───── RECORDS PROVIDED ─────

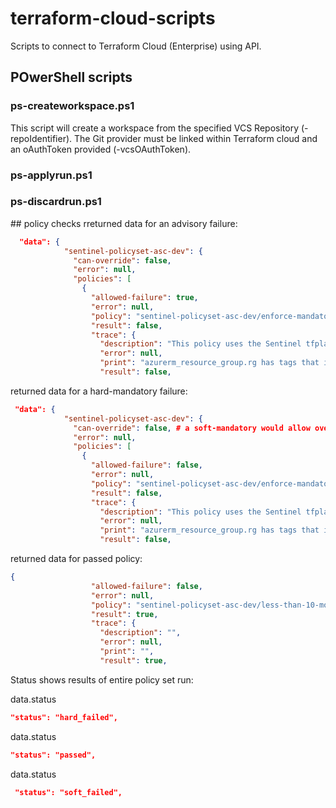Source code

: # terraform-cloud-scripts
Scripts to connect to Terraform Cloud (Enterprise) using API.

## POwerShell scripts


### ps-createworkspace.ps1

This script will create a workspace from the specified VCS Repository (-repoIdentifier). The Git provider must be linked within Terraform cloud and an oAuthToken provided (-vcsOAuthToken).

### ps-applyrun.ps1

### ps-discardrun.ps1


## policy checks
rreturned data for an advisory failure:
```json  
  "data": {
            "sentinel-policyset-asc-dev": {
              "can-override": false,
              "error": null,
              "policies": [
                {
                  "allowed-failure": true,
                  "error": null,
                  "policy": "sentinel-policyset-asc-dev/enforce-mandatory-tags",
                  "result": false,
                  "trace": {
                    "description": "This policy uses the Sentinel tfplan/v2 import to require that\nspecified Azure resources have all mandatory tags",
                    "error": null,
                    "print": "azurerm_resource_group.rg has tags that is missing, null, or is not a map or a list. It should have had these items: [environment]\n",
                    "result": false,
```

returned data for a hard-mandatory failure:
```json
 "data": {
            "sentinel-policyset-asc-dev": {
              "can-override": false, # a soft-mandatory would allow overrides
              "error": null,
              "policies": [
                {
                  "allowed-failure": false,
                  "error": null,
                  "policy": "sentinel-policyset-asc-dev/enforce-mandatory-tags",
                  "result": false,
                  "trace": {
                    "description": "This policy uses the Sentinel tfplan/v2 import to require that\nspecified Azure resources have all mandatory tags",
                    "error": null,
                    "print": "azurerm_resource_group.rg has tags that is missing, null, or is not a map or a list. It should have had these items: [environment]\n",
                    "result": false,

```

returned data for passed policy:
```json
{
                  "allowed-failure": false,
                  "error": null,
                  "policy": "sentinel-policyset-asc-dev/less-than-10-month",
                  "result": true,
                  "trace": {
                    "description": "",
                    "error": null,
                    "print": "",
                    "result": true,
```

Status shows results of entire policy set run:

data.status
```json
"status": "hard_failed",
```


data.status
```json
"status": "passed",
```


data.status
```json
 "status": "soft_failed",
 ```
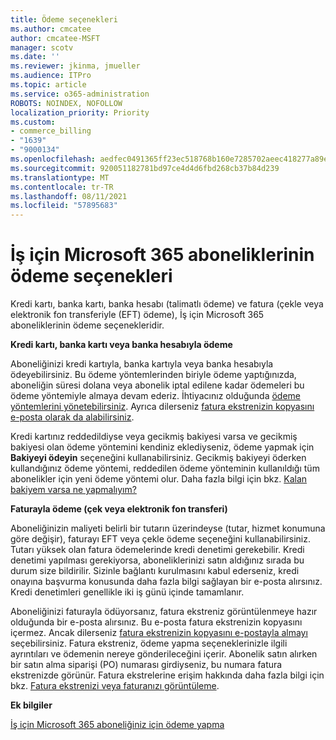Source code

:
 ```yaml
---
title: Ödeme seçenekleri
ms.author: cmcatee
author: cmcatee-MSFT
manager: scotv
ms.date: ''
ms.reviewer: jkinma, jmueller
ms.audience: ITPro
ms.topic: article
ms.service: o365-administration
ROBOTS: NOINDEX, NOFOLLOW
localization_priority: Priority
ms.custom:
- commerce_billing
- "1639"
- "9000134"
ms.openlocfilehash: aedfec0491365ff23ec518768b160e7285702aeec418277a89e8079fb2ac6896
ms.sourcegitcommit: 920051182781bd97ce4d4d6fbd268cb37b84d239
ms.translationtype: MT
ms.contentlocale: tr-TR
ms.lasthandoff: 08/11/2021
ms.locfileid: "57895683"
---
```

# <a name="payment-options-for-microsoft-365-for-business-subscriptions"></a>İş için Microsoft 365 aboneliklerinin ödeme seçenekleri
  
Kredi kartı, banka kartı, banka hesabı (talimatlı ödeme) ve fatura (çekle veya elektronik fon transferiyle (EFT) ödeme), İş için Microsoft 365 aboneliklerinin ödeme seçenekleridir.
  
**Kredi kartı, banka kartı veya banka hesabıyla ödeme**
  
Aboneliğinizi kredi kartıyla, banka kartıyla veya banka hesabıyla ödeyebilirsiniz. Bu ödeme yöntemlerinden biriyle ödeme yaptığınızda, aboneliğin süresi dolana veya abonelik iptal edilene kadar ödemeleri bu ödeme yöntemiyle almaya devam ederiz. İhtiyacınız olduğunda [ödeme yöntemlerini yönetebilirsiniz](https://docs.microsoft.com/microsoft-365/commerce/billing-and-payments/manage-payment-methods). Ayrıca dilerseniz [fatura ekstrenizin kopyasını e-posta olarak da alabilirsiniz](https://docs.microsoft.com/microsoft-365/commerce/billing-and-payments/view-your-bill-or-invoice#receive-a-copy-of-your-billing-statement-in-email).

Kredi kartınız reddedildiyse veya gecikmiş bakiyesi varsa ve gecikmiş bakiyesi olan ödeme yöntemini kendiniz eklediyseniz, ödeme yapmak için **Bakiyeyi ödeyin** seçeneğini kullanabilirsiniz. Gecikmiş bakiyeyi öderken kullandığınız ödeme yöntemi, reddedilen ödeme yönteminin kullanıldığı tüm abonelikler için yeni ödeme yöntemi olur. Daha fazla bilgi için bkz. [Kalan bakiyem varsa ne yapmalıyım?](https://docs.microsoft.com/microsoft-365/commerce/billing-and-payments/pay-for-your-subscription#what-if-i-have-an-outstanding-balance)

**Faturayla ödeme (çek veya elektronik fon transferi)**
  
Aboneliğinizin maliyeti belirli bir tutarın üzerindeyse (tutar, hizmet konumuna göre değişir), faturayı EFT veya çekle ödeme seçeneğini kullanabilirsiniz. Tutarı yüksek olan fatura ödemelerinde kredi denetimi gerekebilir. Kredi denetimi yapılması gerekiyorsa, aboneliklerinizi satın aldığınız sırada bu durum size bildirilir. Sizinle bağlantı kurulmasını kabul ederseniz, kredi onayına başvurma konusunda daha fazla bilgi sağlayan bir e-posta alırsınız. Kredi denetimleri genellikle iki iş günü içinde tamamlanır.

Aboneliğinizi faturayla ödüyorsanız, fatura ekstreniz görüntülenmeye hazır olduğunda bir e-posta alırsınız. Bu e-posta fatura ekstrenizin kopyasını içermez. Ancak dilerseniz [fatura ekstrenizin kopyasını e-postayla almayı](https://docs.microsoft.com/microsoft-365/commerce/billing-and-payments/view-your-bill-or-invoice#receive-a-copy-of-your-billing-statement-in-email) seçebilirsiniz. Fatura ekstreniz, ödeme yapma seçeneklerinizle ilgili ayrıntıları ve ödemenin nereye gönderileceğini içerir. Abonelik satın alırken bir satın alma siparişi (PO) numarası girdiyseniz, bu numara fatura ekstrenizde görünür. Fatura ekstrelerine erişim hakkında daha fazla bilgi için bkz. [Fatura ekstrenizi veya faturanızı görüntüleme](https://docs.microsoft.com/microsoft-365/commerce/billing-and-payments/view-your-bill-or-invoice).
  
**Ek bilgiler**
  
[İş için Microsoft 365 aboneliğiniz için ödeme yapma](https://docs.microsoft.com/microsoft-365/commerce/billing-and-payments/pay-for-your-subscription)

─────

### PROBLEM REQUIREMENTS
Show every line of the data in which the word "passed" appears.

### ANSWER BOX
returned data for passed policy:
"status": "passed",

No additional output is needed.